Les engagés, ou coolies, et, en anglais, indentured, quoique majoritairement indiens et chinois, sont d'origines diverses : Éthiopiens, Congolais, Mozambicains, Japonais, Malgaches, Bretons…
Le premier texte chantant la traversée océanique des engagés est Cale d'étoiles, coolitude, du poète Khal Torabully pour plonger au cœur du thème des migrations et des enjeux culturels, historiques et linguistiques que l'engagement, réactivé sous d'autres formes de nos jours, représente pour les sociétés humaines. L'auteur a souligné, par ailleurs, que le coolie trade, faisant suite à l'abolition de l'esclavage, rappelle, en de maints aspects, « une nouvelle forme de l'esclavage », comme l'a écrit l'historien britannique Hugh Tinker.
À la Réunion
À la Réunion, où l'abolition de l'esclavage a été proclamée par Joseph Napoléon Sébastien Sarda Garriga le 20 décembre 1848, le schéma engagiste a été à l'origine du doublement de la population en moins de 35 ans, les travailleurs sous-payés provenant également de Madagascar. De fait, entre 1849 et 1859, le nombre d'engagés indiens passe de 11 000 à 37 000, et il est encouragé à augmenter par les accords signés entre la France et le Royaume-Uni en 1860 et 1861[2].
Cet afflux massif de bouches à nourrir entraîna une explosion des importations de riz, une denrée dont les cours ne dépendaient guère de la colonie et se trouvaient alors particulièrement hauts. De fait, le recours à l'engagisme précipita la Réunion dans la crise économique que contribua par ailleurs à entretenir le percement du canal de Suez et l'éloignement plus au nord des trafics marchands.
La fin de l'engagisme fut prononcée avant la fin du XIXe siècle après avoir été remise en cause par la suspension de l'accord franco-britannique en 1882[2], mais cela n'empêcha pas la poursuite d'un afflux de travailleurs. Au contraire, elle encouragea certainement l'immigration des Chinois de la région de Canton au début du XXe siècle. Le dernier convoi d'engagés n'arriva qu'en 1933.
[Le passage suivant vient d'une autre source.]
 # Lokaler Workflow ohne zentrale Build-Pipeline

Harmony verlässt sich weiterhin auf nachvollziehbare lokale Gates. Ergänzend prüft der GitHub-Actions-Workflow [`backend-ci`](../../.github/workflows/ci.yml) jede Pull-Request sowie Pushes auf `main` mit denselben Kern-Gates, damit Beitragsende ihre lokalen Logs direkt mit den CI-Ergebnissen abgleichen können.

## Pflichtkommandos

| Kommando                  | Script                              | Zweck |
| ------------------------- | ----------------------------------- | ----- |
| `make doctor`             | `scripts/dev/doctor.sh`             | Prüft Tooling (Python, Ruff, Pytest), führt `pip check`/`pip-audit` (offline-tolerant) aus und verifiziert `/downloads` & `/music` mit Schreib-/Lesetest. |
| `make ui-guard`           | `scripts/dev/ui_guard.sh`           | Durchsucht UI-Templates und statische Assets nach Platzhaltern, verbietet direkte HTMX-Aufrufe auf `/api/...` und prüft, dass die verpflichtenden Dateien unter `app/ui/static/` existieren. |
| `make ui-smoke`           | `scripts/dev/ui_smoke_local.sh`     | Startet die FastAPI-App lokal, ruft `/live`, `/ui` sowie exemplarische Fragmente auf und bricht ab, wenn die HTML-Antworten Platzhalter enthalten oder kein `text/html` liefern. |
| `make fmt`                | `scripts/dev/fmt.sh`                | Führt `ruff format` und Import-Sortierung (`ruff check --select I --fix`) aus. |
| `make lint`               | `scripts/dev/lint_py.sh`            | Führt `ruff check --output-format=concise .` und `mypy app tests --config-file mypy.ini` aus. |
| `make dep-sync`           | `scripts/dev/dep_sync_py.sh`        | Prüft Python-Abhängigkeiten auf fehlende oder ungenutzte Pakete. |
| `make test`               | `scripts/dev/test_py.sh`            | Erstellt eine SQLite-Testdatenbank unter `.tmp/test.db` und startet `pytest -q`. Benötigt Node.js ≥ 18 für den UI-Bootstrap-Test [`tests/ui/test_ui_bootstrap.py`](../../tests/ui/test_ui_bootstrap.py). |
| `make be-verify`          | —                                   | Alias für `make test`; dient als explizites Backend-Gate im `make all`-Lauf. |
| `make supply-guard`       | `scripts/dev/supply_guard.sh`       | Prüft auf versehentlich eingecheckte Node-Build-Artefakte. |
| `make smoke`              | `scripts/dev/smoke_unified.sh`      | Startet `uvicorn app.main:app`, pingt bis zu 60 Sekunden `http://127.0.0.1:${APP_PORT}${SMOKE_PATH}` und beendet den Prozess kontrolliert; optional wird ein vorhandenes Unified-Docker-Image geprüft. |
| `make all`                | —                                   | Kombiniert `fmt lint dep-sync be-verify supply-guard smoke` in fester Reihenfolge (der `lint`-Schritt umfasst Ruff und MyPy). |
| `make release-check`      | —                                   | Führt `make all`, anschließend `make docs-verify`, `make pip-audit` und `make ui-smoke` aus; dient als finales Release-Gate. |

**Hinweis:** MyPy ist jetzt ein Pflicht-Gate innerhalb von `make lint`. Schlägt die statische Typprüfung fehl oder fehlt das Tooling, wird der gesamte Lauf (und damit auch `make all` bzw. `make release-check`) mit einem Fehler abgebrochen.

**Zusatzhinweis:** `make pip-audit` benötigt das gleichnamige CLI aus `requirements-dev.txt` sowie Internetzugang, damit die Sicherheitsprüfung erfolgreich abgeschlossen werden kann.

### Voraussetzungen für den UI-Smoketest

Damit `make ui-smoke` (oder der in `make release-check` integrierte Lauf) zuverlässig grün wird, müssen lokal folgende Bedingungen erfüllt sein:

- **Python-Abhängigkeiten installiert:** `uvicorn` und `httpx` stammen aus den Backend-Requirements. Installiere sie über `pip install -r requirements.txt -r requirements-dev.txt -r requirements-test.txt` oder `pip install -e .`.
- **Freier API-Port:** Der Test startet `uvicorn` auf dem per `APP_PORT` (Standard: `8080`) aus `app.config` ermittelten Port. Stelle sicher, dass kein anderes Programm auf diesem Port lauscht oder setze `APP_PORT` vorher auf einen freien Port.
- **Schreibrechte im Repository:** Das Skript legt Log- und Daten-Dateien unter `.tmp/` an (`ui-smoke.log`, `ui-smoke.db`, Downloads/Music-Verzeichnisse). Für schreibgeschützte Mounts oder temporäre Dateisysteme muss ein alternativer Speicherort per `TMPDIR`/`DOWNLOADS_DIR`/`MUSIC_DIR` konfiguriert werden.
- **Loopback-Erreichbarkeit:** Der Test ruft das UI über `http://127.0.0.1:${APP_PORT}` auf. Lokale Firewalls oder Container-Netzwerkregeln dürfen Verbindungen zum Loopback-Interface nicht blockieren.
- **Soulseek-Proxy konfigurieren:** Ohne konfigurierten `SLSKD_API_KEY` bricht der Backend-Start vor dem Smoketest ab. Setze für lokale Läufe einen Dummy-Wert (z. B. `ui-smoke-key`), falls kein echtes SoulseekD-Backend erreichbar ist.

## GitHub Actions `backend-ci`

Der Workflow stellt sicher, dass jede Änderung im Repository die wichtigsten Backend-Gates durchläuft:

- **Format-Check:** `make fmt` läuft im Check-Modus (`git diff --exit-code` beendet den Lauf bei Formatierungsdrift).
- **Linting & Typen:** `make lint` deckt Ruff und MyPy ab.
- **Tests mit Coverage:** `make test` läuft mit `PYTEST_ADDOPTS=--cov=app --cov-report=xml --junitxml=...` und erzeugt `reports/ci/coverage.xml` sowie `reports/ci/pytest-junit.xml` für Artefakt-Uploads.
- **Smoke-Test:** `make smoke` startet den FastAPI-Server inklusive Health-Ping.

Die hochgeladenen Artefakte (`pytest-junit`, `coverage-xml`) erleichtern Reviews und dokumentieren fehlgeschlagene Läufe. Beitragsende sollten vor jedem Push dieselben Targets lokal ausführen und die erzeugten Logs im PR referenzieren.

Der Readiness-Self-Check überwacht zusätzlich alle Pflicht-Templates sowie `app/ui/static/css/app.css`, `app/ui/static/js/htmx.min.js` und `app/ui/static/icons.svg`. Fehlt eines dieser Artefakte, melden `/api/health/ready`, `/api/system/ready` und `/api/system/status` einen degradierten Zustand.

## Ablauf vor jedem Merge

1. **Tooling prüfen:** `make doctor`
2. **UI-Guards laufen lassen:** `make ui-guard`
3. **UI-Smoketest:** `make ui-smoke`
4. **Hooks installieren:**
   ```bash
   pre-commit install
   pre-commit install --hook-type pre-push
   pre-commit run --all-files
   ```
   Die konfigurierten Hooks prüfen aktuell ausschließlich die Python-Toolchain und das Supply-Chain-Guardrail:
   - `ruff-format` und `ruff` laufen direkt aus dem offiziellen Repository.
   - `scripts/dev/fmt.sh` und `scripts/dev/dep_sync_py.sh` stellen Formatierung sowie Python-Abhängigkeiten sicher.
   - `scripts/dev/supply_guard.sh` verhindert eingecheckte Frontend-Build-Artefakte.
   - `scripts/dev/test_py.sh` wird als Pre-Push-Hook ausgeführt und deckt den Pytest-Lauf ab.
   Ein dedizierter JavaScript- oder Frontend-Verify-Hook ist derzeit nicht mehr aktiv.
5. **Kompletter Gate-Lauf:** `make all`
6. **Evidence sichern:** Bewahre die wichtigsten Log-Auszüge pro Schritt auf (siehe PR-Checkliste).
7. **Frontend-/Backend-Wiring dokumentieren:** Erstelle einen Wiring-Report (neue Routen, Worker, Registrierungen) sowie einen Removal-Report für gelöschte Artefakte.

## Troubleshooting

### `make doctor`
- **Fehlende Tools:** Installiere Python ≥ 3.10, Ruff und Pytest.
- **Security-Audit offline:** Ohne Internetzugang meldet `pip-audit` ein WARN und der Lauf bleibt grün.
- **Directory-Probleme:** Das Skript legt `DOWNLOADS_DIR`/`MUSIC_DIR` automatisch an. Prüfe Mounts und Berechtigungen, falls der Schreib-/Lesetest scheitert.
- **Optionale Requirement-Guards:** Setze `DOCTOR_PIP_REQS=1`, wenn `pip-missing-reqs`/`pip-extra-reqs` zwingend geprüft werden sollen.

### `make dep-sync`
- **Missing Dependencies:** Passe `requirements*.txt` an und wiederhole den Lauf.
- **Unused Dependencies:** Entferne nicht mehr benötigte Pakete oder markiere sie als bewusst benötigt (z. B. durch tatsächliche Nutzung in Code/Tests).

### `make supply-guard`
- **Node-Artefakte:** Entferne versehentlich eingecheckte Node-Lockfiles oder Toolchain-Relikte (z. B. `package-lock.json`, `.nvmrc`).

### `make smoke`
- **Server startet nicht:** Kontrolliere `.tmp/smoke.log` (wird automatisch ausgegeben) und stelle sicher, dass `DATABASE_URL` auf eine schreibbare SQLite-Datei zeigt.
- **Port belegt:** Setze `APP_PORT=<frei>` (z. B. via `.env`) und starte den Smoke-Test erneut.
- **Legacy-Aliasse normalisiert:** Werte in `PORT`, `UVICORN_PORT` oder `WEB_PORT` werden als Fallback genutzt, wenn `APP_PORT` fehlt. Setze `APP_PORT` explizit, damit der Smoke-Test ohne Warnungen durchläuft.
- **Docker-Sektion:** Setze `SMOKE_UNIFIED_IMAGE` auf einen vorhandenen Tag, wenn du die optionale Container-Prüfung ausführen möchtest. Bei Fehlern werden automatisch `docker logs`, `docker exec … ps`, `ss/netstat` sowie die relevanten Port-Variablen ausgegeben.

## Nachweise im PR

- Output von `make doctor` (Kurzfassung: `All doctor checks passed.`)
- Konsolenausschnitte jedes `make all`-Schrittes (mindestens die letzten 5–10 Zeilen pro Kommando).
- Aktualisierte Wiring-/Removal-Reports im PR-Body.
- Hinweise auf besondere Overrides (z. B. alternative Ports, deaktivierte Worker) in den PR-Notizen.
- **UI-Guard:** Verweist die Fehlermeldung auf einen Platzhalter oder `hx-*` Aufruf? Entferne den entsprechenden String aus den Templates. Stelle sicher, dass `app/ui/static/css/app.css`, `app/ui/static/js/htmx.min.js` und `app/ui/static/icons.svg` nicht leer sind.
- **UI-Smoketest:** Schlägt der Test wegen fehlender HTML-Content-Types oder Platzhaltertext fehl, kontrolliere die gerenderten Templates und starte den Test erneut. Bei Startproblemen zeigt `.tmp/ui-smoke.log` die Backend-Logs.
En outre, les travailleurs Indiens ne retournèrent pas dans la péninsule et s'établirent sur place en tant que tailleurs, bijoutiers ou vendeurs de tissus. Bientôt, une communauté relativement aisée et intégrée devait voir le jour, la communauté des « Zarabes ». Elle put faire inaugurer dès 1905 une mosquée qui est à ce jour la plus vieille existant sur le sol français : la mosquée Noor-e-Islam de Saint-Denis.
Aux Comores
À partir de 1886, Grande Comore, Anjouan et Mohéli et Mayotte, les Résidents, représentant de la France dans les protectorats, se substituent aux sultans. Les colons qui s'accaparent de vaste terres continuent à utiliser la main-d'œuvre locale en tant qu'«engagé volontaires» . Les exploitations coloniales finissent par occuper près de la moitié de la Grande Comore, 40 % d'Anjouan, 20 % de Mohéli. Alors que la main-d'œuvre devenait de plus en plus chère à la Réunion, les Comores, oubliées par l'administration centrale, offraient aux colons et aux sociétés coloniales (comme la Bambao) des perspectives et une main-d'œuvre peu chère dans les plantations de plantes à parfums et de vanille. Les exactions et abus furent tels que la France rattache administrativement à Madagascar. Peu à peu, les terres seront rétrocédées aux comoriens mais une révolte importante à eu lieu en 1915 en Grande Comore à cause de l'engagisme. En 1940, une autre révolte éclate pour protester contre ces engagements forcés dans les plantations par les représentants du gouvernement de Vichy.
Références
- Esclaves de la canne à sucre - Engagés et planteurs à Nossi-bé, Madagascar 1850-1880, J-E Monnier, préface V. Joly, L'Harmattan, 2006, 310 pp., (ISBN 2296009743), (ISBN 978-2296009745)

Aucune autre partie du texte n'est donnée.